Au nom de la continuité de l’Etat et de son prestige («haybat addawla») si cher à Béji Caïd Essebsi, et sous couvert d’esprit démocratique, les décideurs politiques ont gardé les mêmes réflexes de l’ancien régime qu’ils sont venus réformer.
Une vraie alliance entre «ceux d’avant et ceux d’après»
Au fil des années, on voit bien qu’il y a une vraie alliance entre «ceux d’avant et ceux d’après». Dans certains secteurs, l’autoritarisme s’est même renforcé et personnalisé.
En dehors du manque de concertation dans la nomination du patron de la TAP, l’agence de presse officielle a surtout besoin d’une profonde réforme éditoriale marquée pas plus d’autonomie et l’abandon de la «politique des communiqués» livrés par les diverses institutions. Elle doit impérativement cesser d’être le service de presse et de communication du gouvernement. Les journalistes du service public ne sont pas des fonctionnaires, comme le souhaitait l’ancien président français Georges Pompidou.
Si l’UGTT, les salariés de l’agence, la FIJ et RSF sont vent debout contre le chef du gouvernement Hichem Mechichi, c’est pour une raison très simple, ce dernier a pris sa décision en technocrate, sans aucune dimension politique. La politique est l’art de négocier… elle est la «philosophie de l’écoute», et l’expression est du philosophe Al-Ghazali. Dans ce pays chacun veut «les pleins pouvoirs» en criant sur les toits : «plus démocrate que moi, tu meurs».

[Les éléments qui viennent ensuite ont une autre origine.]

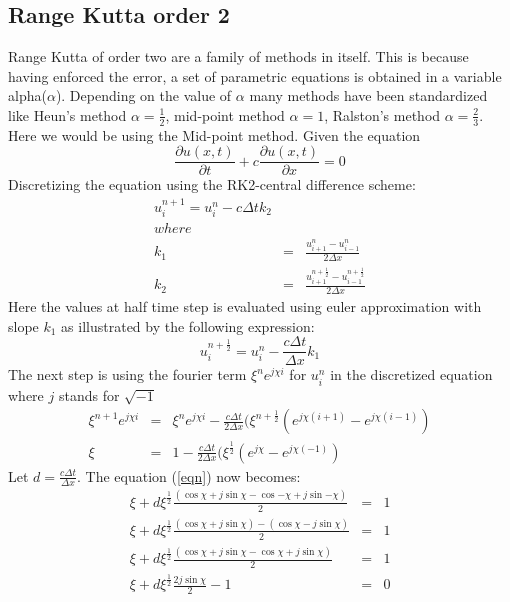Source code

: \documentclass[a4paper,12pt]{report}
\begin{document}
\subsection{Range Kutta order 2}
Range Kutta of order two are a family of methods in itself. This is because having enforced the error, a set of parametric equations is obtained in a variable alpha($\alpha$). Depending on the value of $\alpha$ many methods have been standardized like Heun's method $\alpha=\frac{1}{2}$, mid-point method $\alpha=1$, Ralston's method $\alpha=\frac{2}{3}$. Here we would be using the Mid-point method.
Given the equation
\[\frac{\partial u(x,t)}{\partial t}+c\frac{\partial u(x,t)}{\partial x} = 0 \]
Discretizing the equation using the RK2-central difference scheme:
\begin{eqnarray}
u^{n+1}_{i} = u^{n}_{i} - c\Delta t k_2 \label{ctdeqn}\\ 
where \nonumber \\
k_1 &=& \frac{u_{i+1}^{n} -u_{i-1}^{n}}{2\Delta x} \nonumber \\
k_2 &=& \frac{u_{i+1}^{n+\frac{1}{2}} -u_{i-1}^{n+\frac{1}{2}}}{2\Delta x} \nonumber
\end{eqnarray}
Here the values at half time step is evaluated using euler approximation with slope $k_1$ as illustrated by the following expression:
\[u_{i}^{n+\frac{1}{2}} = u_{i}^{n} - \frac{c\Delta t}{\Delta x}k_1 \]
The next step is using the fourier term $\xi^{n}e^{j\chi i}$ for $u^{n}_{i}$ in the discretized equation where $j$ stands for $\sqrt{-1}$
\begin{eqnarray}
\xi^{n+1}e^{j\chi i} &=& \xi^{n}e^{j\chi i} -\frac{c\Delta t}{2\Delta x}(\xi^{n+\frac{1}{2}}(e^{j\chi(i+1)}-e^{j\chi(i-1)}) \label{eqn}\\
\xi&=& 1 -\frac{c\Delta t}{2\Delta x}(\xi^{\frac{1}{2}}(e^{j\chi}-e^{j\chi(-1)}) \nonumber
\end{eqnarray}
Let $d=\frac{c\Delta t}{\Delta x}$. The equation (\ref{eqn}) now becomes:
\begin{eqnarray}
\xi + d \xi^{\frac{1}{2}}\frac{(\cos{\chi}+j\sin{\chi} - \cos{-\chi}+j\sin{-\chi})}{2} &=& 1 \nonumber \\
\xi + d \xi^{\frac{1}{2}}\frac{(\cos{\chi}+j\sin{\chi}) - (\cos{\chi}-j\sin{\chi})}{2} &=& 1 \nonumber \\
\xi + d \xi^{\frac{1}{2}}\frac{(\cos{\chi}+j\sin{\chi} - \cos{\chi}+j\sin{\chi})}{2}&=&1\nonumber \\
\xi + d \xi^{\frac{1}{2}}\frac{2j\sin{\chi}}{2}-1&=&0
\end{eqnarray}
\end{document}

La Tunisie manque de sous, mais elle manque surtout d’idées
Au lendemain de 2011, les sages de ladite «révolution» attendaient des réformes profondes de l’audiovisuel public, la modernisation de l’agriculture – qui n’avait pas beaucoup changé depuis les Romains –. Il y a quelques années, la Maroc a exporté 50% des ses cultures maraîchères de l’hiver à Moscou par avion… Nous n’avons pas une vraie politique hydraulique; la mutation de l’artisanat vers les produits de luxe est inexistante – les produits de luxe (parfums, haute couture, sellerie, porcelaine, orfèvrerie…) génère en France 50 milliards d’euros par an, plus que les ventes d’armes ou d’Airbus –.
A-t-on une politique maritime ou de pêche en haute mer ? Non.

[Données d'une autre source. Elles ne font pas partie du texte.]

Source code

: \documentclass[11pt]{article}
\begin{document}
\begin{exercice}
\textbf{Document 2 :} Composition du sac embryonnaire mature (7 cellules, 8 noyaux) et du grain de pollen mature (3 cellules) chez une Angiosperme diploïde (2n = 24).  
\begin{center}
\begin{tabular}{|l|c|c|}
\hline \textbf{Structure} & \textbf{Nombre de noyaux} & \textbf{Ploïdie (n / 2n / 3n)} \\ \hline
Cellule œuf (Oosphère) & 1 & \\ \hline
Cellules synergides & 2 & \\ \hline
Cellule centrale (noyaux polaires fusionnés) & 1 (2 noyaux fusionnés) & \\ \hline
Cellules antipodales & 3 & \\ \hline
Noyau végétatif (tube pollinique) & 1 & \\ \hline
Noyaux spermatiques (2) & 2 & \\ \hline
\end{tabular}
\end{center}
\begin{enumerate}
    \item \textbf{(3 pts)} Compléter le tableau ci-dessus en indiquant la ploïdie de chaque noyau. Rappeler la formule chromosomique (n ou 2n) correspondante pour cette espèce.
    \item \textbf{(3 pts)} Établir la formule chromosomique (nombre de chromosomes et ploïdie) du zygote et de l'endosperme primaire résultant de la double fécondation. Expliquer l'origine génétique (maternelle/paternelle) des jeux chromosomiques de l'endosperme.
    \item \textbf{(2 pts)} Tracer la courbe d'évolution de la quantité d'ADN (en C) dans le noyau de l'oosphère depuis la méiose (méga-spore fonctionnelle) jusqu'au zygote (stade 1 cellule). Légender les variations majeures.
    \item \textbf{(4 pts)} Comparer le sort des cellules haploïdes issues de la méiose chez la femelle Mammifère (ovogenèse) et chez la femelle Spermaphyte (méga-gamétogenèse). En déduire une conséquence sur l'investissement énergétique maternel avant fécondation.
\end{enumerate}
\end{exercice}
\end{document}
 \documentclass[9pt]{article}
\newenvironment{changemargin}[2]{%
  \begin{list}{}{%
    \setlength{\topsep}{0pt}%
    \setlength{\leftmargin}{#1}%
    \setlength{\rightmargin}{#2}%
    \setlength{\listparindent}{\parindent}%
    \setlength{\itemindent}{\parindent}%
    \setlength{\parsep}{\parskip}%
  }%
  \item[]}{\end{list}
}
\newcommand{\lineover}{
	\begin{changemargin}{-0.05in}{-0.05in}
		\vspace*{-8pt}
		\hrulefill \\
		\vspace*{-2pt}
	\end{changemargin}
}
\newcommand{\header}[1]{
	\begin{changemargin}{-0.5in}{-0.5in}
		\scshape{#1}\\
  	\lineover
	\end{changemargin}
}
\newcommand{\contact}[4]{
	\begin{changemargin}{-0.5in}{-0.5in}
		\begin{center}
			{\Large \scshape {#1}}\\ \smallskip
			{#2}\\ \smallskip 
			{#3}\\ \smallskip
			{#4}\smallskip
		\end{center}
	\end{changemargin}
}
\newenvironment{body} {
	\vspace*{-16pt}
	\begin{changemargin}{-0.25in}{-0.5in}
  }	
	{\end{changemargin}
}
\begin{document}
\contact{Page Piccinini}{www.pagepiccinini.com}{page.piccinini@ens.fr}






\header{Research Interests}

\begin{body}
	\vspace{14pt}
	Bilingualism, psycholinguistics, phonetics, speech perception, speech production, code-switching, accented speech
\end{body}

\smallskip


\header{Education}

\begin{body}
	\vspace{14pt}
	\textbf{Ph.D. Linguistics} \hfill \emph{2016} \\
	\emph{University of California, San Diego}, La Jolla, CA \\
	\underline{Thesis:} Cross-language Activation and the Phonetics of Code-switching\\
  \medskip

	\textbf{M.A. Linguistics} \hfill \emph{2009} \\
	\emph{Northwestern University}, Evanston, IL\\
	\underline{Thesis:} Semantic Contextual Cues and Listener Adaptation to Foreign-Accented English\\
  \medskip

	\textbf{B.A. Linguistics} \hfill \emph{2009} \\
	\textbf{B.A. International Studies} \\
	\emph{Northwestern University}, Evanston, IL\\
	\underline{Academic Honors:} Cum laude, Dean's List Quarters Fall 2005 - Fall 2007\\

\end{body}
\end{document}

A-t-on initié un vrai plan de lutte contre la pauvreté ? La réponse est bien non. Il y a quelques années, le Paraguay à réduit la pauvreté de sa population de 50% en 5 ans.

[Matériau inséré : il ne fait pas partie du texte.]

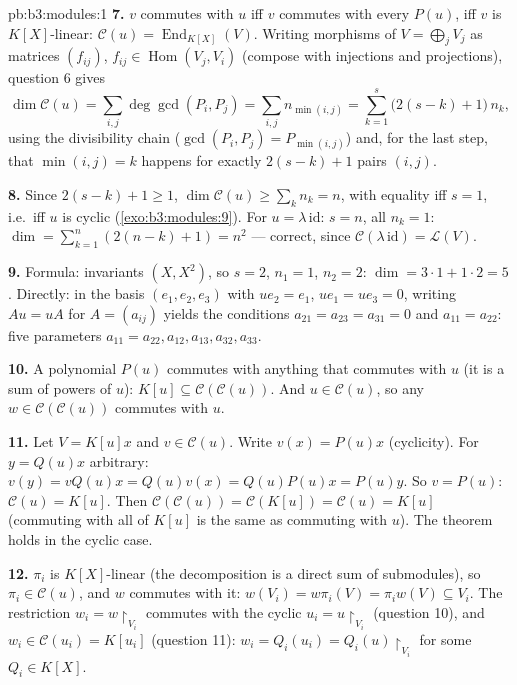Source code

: \begin{solution}{pb:b3:modules:1}
\textbf{7.} $v$ commutes with $u$ iff $v$ commutes with every
$P(u)$, iff $v$ is $K[X]$-linear: $\mathcal C(u) =
\operatorname{End}_{K[X]}(V)$. Writing morphisms of $V =
\bigoplus_j V_j$ as matrices $(f_{ij})$, $f_{ij} \in
\operatorname{Hom}(V_j, V_i)$ (compose with injections and
projections), question 6 gives
\[
\dim \mathcal C(u) = \sum_{i,j} \deg\gcd(P_i, P_j)
= \sum_{i,j} n_{\min(i,j)}
= \sum_{k=1}^{s} \bigl(2(s - k) + 1\bigr)\,n_k ,
\]
using the divisibility chain ($\gcd(P_i, P_j) =
P_{\min(i,j)}$) and, for the last step, that $\min(i,j) = k$
happens for exactly $2(s - k) + 1$ pairs $(i, j)$.

\textbf{8.} Since $2(s-k)+1 \geq 1$, $\dim\mathcal C(u) \geq
\sum_k n_k = n$, with equality iff $s = 1$, i.e.\ iff $u$ is
cyclic (\cref{exo:b3:modules:9}). For $u = \lambda\,\mathrm{id}$:
$s = n$, all $n_k = 1$: $\dim = \sum_{k=1}^n (2(n-k)+1) = n^2$
--- correct, since $\mathcal C(\lambda\,\mathrm{id}) = \mathcal
L(V)$.

\textbf{9.} Formula: invariants $(X, X^2)$, so $s = 2$, $n_1 =
1$, $n_2 = 2$: $\dim = 3\cdot1 + 1\cdot2 = 5$. Directly: in the
basis $(e_1, e_2, e_3)$ with $u e_2 = e_1$, $ue_1 = ue_3 = 0$,
writing $Au = uA$ for $A = (a_{ij})$ yields the conditions
$a_{21} = a_{23} = a_{31} = 0$ and $a_{11} = a_{22}$: five 
parameters $a_{11}{=}a_{22}, a_{12}, a_{13}, a_{32}, a_{33}$.

\textbf{10.} A polynomial $P(u)$ commutes with anything that
commutes with $u$ (it is a sum of powers of $u$): $K[u]
\subseteq \mathcal C(\mathcal C(u))$. And $u \in \mathcal C(u)$,
so any $w \in \mathcal C(\mathcal C(u))$ commutes with $u$.

\textbf{11.} Let $V = K[u]x$ and $v \in \mathcal C(u)$. Write
$v(x) = P(u)x$ (cyclicity). For $y = Q(u)x$ arbitrary: $v(y) =
vQ(u)x = Q(u)v(x) = Q(u)P(u)x = P(u)y$. So $v = P(u)$: $\mathcal
C(u) = K[u]$. Then $\mathcal C(\mathcal C(u)) = \mathcal
C(K[u]) = \mathcal C(u) = K[u]$ (commuting with all of $K[u]$ is
the same as commuting with $u$). The theorem holds in the cyclic
case.

\textbf{12.} $\pi_i$ is $K[X]$-linear (the decomposition is a
direct sum of submodules), so $\pi_i \in \mathcal C(u)$, and $w$
commutes with it: $w(V_i) = w\pi_i(V) = \pi_i w(V) \subseteq
V_i$. The restriction $w_i = w\restriction_{V_i}$ commutes with
the cyclic $u_i = u\restriction_{V_i}$ (question 10), and $w_i
\in \mathcal C(u_i) = K[u_i]$ (question 11): $w_i = Q_i(u_i) =
Q_i(u)\restriction_{V_i}$ for some $Q_i \in K[X]$.


\end{solution}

A-t-on une politique d’urbanisme et d’aménagement du territoire ? Non.
Les sages de ladite révolution attendaient une profonde réforme et une vraie modernisation de la fonction publique, une refonte des «grands corps d’Etat» et les citoyens voudraient un projet de simplification administrative. Mais ne poussez pas… attendez, nous sommes en transition démocratique… Transition de quoi? Répétez SVP !
Avec humilité, voilà votre feuille de route, qui n’est pas celle qui vous fera perdre votre temps avec l’affaire de la TAP : arrêtez de trop gouverner !
«Les caisses sont vides», avait déjà reconnu l’ancien ministre des Finances par intérim Fadhel Abdelkefi. Mais regardons de près le train de vie de notre État… Regardons de près les possibilités du redéploiement de nos dépenses, et étudions la hiérarchie des priorités financières.
Certes, la Tunisie manque de sous, mais le grand manque, ce sont les idées.
Pensez à faire de la TAP une grande école de journalisme différente de celle que Abdelwahab Abdallah, l’architecte du système d’information et de communication autoritaire de Zine El-Abidine Ben Ali, avait mise en place dans les années 1990-2000.
M. Mechichi ne restez pas technocrate, devenez Premier ministre. Cette fonction n’est pas administrative; elle est éminemment politique.
* Journaliste tunisien basé à Paris.